Your goal: In the material below, find the line with "2. **ETL** - Transform" and the line with "- Implement database layer", then output those two lines and every line between them, exactly.

━━━━━ Task input ━━━━━

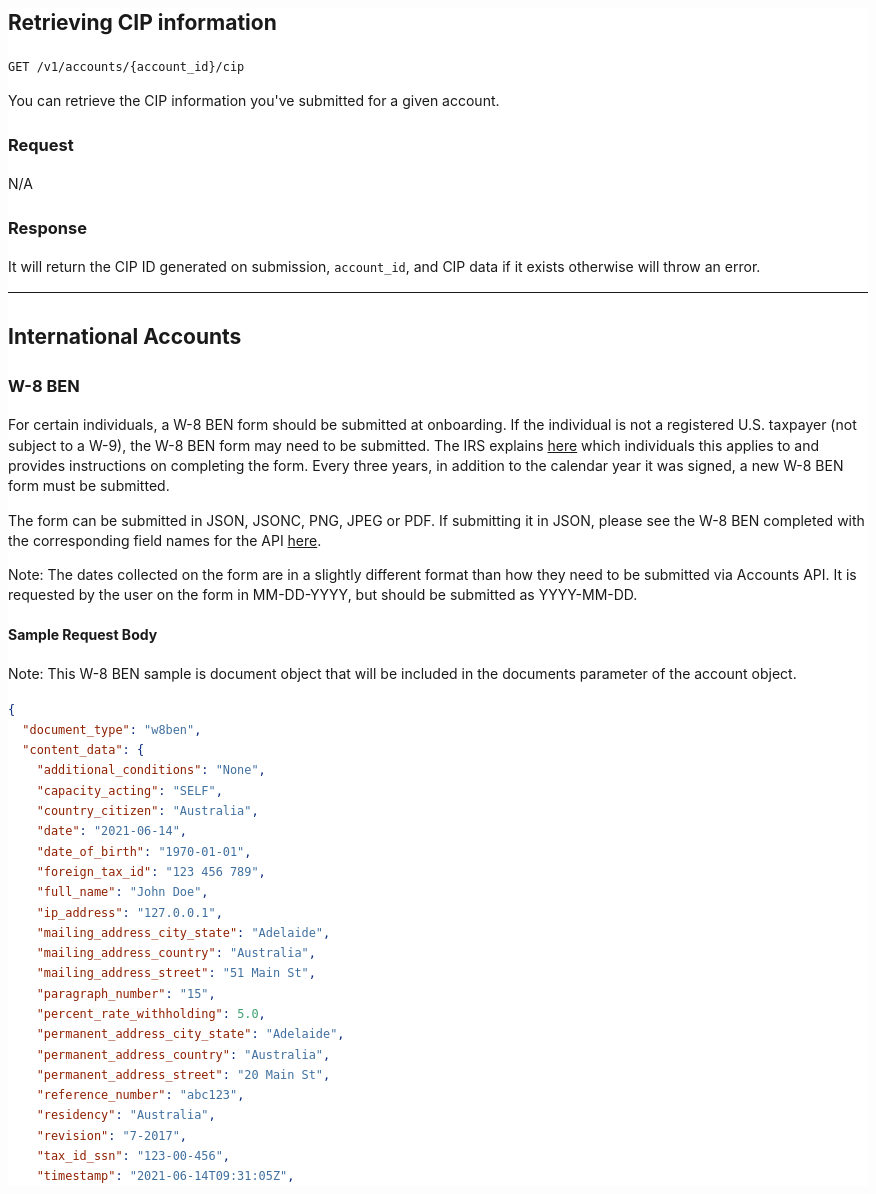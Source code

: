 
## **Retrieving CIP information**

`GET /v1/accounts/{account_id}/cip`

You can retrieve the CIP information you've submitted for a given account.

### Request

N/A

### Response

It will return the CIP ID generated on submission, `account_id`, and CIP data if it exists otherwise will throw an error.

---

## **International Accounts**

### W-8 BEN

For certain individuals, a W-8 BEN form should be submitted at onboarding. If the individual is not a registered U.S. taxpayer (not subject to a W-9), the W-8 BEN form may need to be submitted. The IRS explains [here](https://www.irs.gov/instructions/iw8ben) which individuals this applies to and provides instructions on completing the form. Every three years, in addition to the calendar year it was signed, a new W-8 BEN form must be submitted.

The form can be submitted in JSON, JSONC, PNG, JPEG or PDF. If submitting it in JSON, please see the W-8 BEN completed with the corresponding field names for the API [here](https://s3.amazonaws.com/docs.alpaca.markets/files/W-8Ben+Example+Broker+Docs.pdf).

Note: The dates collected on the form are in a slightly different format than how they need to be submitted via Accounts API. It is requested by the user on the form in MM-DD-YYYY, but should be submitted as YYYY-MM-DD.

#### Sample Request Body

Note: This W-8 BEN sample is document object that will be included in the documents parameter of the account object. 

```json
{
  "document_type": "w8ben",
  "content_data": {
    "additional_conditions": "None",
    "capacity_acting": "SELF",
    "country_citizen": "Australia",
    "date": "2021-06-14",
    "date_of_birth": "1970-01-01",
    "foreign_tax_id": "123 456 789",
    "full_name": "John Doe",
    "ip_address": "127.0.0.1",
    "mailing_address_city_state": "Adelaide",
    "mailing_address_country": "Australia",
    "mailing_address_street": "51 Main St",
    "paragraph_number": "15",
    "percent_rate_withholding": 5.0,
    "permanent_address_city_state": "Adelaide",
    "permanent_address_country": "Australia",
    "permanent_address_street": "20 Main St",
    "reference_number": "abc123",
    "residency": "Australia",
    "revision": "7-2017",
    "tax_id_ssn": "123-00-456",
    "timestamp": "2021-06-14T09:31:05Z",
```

━━━━━
━━━━━ Task input ━━━━━

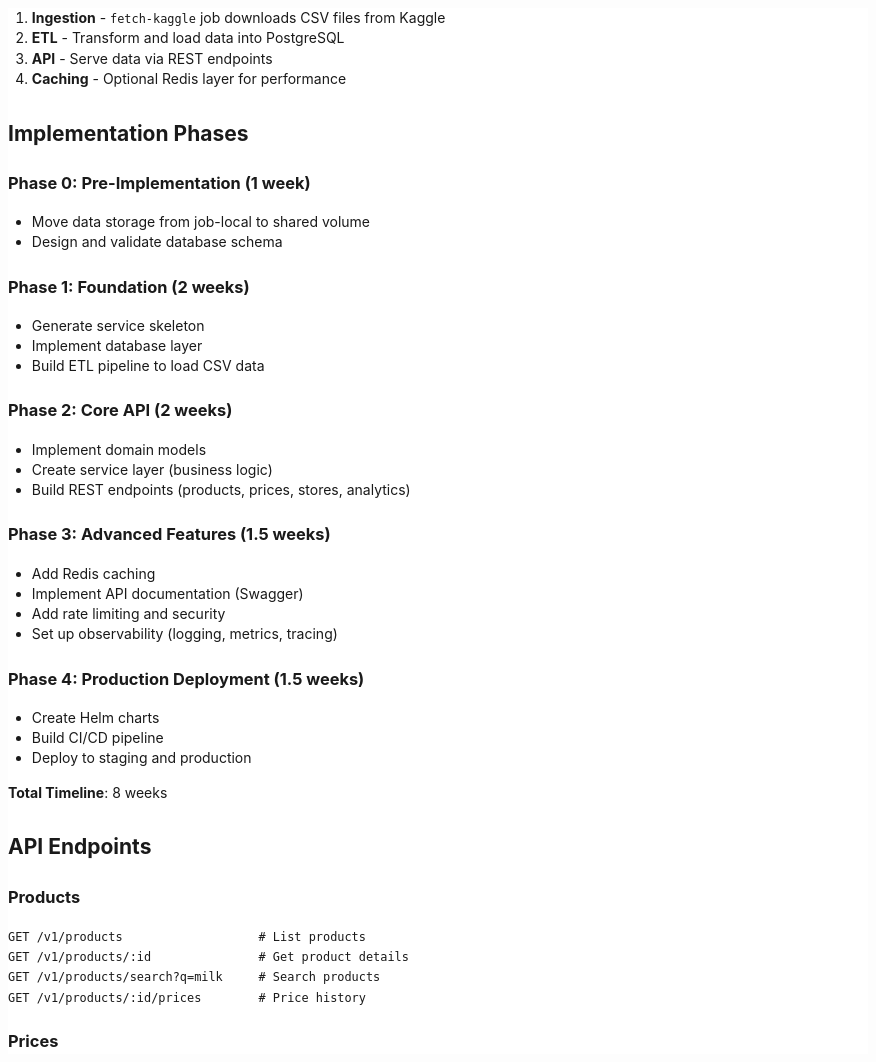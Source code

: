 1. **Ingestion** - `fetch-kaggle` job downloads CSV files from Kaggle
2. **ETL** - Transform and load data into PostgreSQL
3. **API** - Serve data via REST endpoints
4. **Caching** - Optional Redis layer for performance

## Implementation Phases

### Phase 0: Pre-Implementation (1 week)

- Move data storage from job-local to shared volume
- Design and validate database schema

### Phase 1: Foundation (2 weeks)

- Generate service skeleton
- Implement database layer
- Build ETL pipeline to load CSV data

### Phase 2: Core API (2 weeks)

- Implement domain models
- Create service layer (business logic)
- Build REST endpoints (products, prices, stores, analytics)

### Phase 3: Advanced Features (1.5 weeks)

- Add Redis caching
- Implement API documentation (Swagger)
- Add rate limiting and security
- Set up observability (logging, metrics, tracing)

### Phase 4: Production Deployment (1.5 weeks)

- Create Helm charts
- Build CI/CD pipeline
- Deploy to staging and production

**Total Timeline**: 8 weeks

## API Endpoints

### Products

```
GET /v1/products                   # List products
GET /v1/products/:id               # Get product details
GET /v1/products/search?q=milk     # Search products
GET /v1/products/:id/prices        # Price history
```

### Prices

━━━━━

Response below:
2. **ETL** - Transform and load data into PostgreSQL
3. **API** - Serve data via REST endpoints
4. **Caching** - Optional Redis layer for performance

## Implementation Phases

### Phase 0: Pre-Implementation (1 week)

- Move data storage from job-local to shared volume
- Design and validate database schema

### Phase 1: Foundation (2 weeks)

- Generate service skeleton
- Implement database layer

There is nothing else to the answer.